[Stored data]

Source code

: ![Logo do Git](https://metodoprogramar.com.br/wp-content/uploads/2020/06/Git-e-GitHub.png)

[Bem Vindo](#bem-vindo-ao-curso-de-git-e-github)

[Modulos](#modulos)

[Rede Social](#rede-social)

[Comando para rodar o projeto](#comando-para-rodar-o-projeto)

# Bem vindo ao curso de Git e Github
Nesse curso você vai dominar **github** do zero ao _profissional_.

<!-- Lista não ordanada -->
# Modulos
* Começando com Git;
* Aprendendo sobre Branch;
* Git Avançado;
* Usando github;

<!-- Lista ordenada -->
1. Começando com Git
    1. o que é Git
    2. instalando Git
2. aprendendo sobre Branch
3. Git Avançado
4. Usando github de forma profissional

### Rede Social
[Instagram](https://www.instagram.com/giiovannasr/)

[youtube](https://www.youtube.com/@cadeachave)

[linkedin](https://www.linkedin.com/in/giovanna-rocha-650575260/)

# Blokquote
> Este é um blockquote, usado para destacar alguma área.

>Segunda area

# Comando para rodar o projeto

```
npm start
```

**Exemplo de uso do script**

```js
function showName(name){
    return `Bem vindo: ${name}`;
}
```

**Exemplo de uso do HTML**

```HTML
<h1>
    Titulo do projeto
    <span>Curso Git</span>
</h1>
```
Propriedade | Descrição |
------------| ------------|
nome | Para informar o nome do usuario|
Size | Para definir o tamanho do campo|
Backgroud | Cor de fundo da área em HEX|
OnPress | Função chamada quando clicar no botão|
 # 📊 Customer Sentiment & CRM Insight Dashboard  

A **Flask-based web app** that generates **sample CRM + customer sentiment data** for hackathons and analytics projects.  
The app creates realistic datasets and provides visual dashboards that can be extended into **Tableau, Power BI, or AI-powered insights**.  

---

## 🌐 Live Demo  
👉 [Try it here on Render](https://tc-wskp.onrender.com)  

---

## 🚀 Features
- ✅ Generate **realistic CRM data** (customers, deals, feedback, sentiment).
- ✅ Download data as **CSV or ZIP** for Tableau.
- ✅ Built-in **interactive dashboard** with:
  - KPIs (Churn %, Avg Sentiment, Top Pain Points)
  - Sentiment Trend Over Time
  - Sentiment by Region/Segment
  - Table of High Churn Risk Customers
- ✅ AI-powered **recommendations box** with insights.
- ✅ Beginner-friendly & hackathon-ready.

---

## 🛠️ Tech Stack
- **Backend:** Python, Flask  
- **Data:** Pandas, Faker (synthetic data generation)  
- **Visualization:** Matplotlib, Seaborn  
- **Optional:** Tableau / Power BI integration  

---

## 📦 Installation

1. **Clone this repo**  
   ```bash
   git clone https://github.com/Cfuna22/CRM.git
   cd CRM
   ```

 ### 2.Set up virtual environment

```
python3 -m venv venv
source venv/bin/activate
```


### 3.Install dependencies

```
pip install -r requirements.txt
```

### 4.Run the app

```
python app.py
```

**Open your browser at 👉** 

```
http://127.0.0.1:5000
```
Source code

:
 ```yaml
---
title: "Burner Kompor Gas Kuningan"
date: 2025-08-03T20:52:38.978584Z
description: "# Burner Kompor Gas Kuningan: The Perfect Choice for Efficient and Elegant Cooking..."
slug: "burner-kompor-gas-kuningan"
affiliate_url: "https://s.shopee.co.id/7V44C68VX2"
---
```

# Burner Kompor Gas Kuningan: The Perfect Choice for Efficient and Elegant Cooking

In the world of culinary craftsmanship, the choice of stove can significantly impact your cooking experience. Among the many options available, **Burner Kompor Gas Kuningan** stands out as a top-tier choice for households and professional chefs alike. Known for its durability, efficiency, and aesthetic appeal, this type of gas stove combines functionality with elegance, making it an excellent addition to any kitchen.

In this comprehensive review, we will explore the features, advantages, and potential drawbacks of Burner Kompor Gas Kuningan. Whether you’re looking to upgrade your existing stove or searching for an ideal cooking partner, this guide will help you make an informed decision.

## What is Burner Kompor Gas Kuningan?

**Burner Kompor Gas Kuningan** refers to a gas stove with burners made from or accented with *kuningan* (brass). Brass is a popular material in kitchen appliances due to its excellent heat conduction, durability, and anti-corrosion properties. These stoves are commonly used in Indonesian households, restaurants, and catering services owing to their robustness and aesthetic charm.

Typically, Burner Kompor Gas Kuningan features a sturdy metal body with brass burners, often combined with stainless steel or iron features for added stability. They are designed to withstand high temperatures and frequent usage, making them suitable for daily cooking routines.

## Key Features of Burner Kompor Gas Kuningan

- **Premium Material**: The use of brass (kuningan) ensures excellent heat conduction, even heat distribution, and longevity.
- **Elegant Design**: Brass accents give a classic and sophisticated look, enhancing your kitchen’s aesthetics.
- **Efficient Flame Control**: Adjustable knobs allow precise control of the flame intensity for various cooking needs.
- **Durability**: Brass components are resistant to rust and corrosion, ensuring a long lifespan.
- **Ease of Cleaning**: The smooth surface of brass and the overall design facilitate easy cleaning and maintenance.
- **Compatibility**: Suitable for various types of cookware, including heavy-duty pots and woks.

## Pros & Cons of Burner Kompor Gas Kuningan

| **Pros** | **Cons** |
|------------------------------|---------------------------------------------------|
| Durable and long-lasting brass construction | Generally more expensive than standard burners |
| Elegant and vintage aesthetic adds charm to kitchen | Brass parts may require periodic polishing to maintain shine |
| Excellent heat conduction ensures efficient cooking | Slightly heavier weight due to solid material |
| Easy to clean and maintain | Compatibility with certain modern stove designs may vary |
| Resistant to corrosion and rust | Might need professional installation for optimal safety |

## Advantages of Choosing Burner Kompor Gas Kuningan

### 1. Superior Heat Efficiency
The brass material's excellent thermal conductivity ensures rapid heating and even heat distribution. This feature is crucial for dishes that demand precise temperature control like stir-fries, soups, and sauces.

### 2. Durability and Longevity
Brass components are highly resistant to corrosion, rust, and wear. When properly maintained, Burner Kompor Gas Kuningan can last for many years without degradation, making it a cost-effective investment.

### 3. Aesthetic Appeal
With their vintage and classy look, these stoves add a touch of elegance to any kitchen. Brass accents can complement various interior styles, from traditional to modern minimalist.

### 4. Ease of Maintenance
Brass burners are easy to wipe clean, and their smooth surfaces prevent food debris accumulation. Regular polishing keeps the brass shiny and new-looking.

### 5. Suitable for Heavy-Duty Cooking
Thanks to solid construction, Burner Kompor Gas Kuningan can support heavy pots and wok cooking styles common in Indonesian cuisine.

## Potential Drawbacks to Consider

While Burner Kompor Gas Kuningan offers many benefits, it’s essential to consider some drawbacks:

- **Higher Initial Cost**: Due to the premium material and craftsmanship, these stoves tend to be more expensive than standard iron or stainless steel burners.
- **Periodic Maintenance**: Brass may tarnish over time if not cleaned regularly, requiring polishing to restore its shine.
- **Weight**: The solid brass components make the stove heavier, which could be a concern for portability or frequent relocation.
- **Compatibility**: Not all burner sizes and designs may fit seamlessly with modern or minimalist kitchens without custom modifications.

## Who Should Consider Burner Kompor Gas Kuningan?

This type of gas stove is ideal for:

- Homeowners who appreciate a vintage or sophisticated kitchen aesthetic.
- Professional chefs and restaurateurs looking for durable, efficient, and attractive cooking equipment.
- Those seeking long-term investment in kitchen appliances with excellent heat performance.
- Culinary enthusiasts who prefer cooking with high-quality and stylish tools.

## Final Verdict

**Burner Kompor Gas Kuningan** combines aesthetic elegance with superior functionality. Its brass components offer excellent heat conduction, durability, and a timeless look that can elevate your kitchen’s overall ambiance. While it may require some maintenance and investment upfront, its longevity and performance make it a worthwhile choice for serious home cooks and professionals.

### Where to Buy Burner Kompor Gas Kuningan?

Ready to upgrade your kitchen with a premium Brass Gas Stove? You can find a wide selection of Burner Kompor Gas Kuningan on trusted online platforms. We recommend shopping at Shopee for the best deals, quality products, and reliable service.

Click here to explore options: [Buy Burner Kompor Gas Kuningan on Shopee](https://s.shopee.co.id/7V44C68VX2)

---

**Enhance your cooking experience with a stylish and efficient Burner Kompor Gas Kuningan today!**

• **TASK DIRECTIONS**
What is needed is an exact copy of the lines above, from the one containing "- **Periodic Maintenance**: Brass" through the one containing "## Final Verdict", with nothing added.

• **WRITTEN SOLUTION**
- **Periodic Maintenance**: Brass may tarnish over time if not cleaned regularly, requiring polishing to restore its shine.
- **Weight**: The solid brass components make the stove heavier, which could be a concern for portability or frequent relocation.
- **Compatibility**: Not all burner sizes and designs may fit seamlessly with modern or minimalist kitchens without custom modifications.

## Who Should Consider Burner Kompor Gas Kuningan?

This type of gas stove is ideal for:

- Homeowners who appreciate a vintage or sophisticated kitchen aesthetic.
- Professional chefs and restaurateurs looking for durable, efficient, and attractive cooking equipment.
- Those seeking long-term investment in kitchen appliances with excellent heat performance.
- Culinary enthusiasts who prefer cooking with high-quality and stylish tools.

## Final Verdict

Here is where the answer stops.